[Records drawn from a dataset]

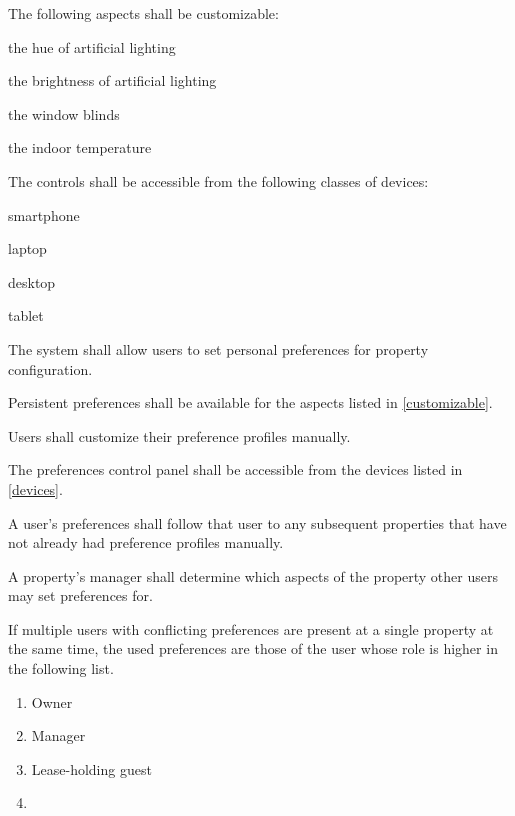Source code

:\documentclass[letter,titlepage,oneside,english]{report}
\begin{document}
\begin{fr}
  \begin{fr}
  \item\label{customizable}
    The following aspects shall be customizable:
    \begin{fr}
    \item
      the hue of artificial lighting
    \item
      the brightness of artificial lighting
    \item
      the window blinds
    \item
      the indoor temperature
    \end{fr}
  \item\label{devices}
    The controls shall be accessible from the following classes of devices:
    \begin{fr}
    \item
      smartphone
    \item
      laptop
    \item
      desktop
    \item
      tablet
    \end{fr}
  \end{fr}
\item
  The system shall allow users to set personal preferences for property configuration.
  \begin{fr}
  \item
    Persistent preferences shall be available for the aspects listed in \ref{customizable}.
  \item
    Users shall customize their preference profiles manually.
  \item
    The preferences control panel shall be accessible from the devices listed in \ref{devices}.
  \item
    A user's preferences shall follow that user to any subsequent properties that have not already had preference profiles manually.
  \item
    A property's manager shall determine which aspects of the property other users may set preferences for.
  \item
    If multiple users with conflicting preferences are present at a single property at the same time, the used preferences are those of the user whose role is higher in the following list.
    \begin{enumerate}
    \item
      Owner
    \item
      Manager
    \item
      Lease-holding guest
    \item

\end{enumerate}
\end{fr}
\end{fr}
\end{document}
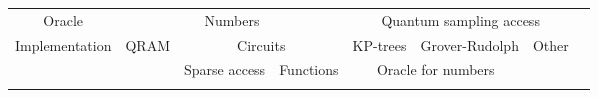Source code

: \documentclass{article}
\title{\vspace{-5ex}}
\date{\vspace{-5ex}}
\begin{document}
\maketitle


\begin{table}[]
\centering
\begin{tabular}{ccclclcl}
\cline{2-7}
\multicolumn{1}{c|}{Oracle}                          & \multicolumn{3}{c|}{Numbers}                                                                                     & \multicolumn{3}{c|}{Quantum sampling access}                                                     &  \\ \cline{2-7}
\multicolumn{1}{c|}{\multirow{2}{*}{Implementation}} & \multicolumn{1}{c|}{\multirow{2}{*}{QRAM}} & \multicolumn{2}{c|}{Circuits}                                       & \multicolumn{1}{c|}{KP-trees} & \multicolumn{1}{c|}{Grover-Rudolph} & \multicolumn{1}{c|}{Other} &  \\ \cline{3-6}
\multicolumn{1}{c|}{}                                & \multicolumn{1}{c|}{}                      & \multicolumn{1}{c|}{Sparse access} & \multicolumn{1}{c|}{Functions} & \multicolumn{2}{c|}{Oracle for numbers}                             & \multicolumn{1}{c|}{}      &  \\ \cline{2-7}
\multicolumn{1}{l}{}                                 & \multicolumn{1}{l}{}                       & \multicolumn{1}{l}{}               &                                & \multicolumn{1}{l}{}          &                                     & \multicolumn{1}{l}{}       & 
\end{tabular}
\end{table}
 
\end{document}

#### [What the exercise asks]
Wherever a line of the data above contains "lighting", copy that line.

#### [Solution for this problem]
      the hue of artificial lighting
      the brightness of artificial lighting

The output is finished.